Na nossa opinião, na verdade, Caim é definitivamente um grito contra todos os deuses falsos e ditadores criados para amordaçar o homem, impedindo-o de viver em total liberdade sua vida e seu destino.

No novo romance de Saramago, um ateu convicto, Deus e qualquer crença sucumbem sob uma narrativa em que se equilibram humor, ironia e palavras duras.  Sobra para cristãos e judeus.  Diz ele que se limita a escrever o que pensa, deixando cada leitor fazer sua interpretação. E afirma que Caim tem papel fundamental em sua bibliografia e em sua vida. Em entrevista, segundo o Nobel português, "o regresso ao tema religioso deu-se de maneira natural, quase como uma continuidade do trabalho contido no "Evangelho segundo Jesus Cristo". No fundo, o problema não é um Deus que não existe, mas a religião que o proclama. Denuncio todas as religiões por serem nocivas à Humanidade. São palavras duras , mas há que dizê-las.  A história de Caim, como muitas outras histórias bíblicas é mal contada.  Não absolvo Caim, mas acuso Deus de ser o responsável pelo assassinato de seu irmão ao recusar a oferenda dele.  Que diabo de Deus e esse que para enaltecer um irmão despreza o outro?  Penso que não merecemos a vida, penso que as religiões foram e continuam a ser instrumentos de domínio e morte."

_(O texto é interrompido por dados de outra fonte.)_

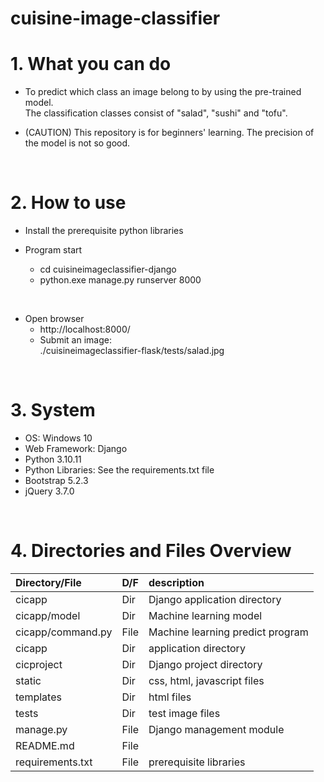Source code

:# cuisine-image-classifier

# 1. What you can do

* To predict which class an image belong to by using the pre-trained model.<br>
  The classification classes consist of "salad", "sushi" and "tofu".

* (CAUTION) This repository is for beginners' learning.  The precision of the model is not so good.

<br>

# 2. How to use

* Install the prerequisite python libraries

* Program start
  * cd cuisineimageclassifier-django
  * python.exe manage.py runserver 8000

<br>

* Open browser
  * http://localhost:8000/
  * Submit an image:<BR>
   ./cuisineimageclassifier-flask/tests/salad.jpg


<br>

# 3. System
* OS: Windows 10
* Web Framework: Django
* Python 3.10.11
* Python Libraries: See the requirements.txt file
* Bootstrap 5.2.3
* jQuery 3.7.0

<br>

# 4. Directories and Files Overview

| Directory/File |D/F| description |
| :------------- | :-| :---------- |
| cicapp | Dir | Django application directory |
| cicapp/model | Dir | Machine learning model |
| cicapp/command.py | File | Machine learning predict program |
| cicapp | Dir | application directory |
| cicproject | Dir | Django project directory |
| static | Dir | css, html, javascript files |
| templates | Dir | html files |
| tests | Dir | test image files |
| manage.py | File | Django management module |
| README.md | File ||
| requirements.txt | File | prerequisite libraries |
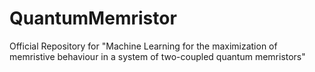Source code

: # QuantumMemristor

Official Repository for "Machine Learning for the maximization of memristive behaviour in a system of two-coupled quantum memristors"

Este livro, tão chocante quanto um soco na cara, que a crítica internacional considera um dos melhores já produzidos pelo intelecto humano, uma autêntica obra prima, deve ser obrigatoriamente lido por todas as pessoas que apreciam a literatura de alto nível. Com176 páginas, editado pela Companhia das Letras, primorosamente bem impresso, custa 36 reais. Um excelente presente para ser dado por ocasião do Natal, que além de encantar ao presenteado de refinado gosto literário, consagrará seu inspirado presenteador.

Às nossas leitoras, por instigante e mais difícil que seja, aconselhamos ler Caim aos poucos, sorvendo-o lentamente, em vários dias, meditando em tudo que seu maravilhoso mas chocante texto nos oferece, consultando a Bíblia (Gênesis), para melhor entendê-lo.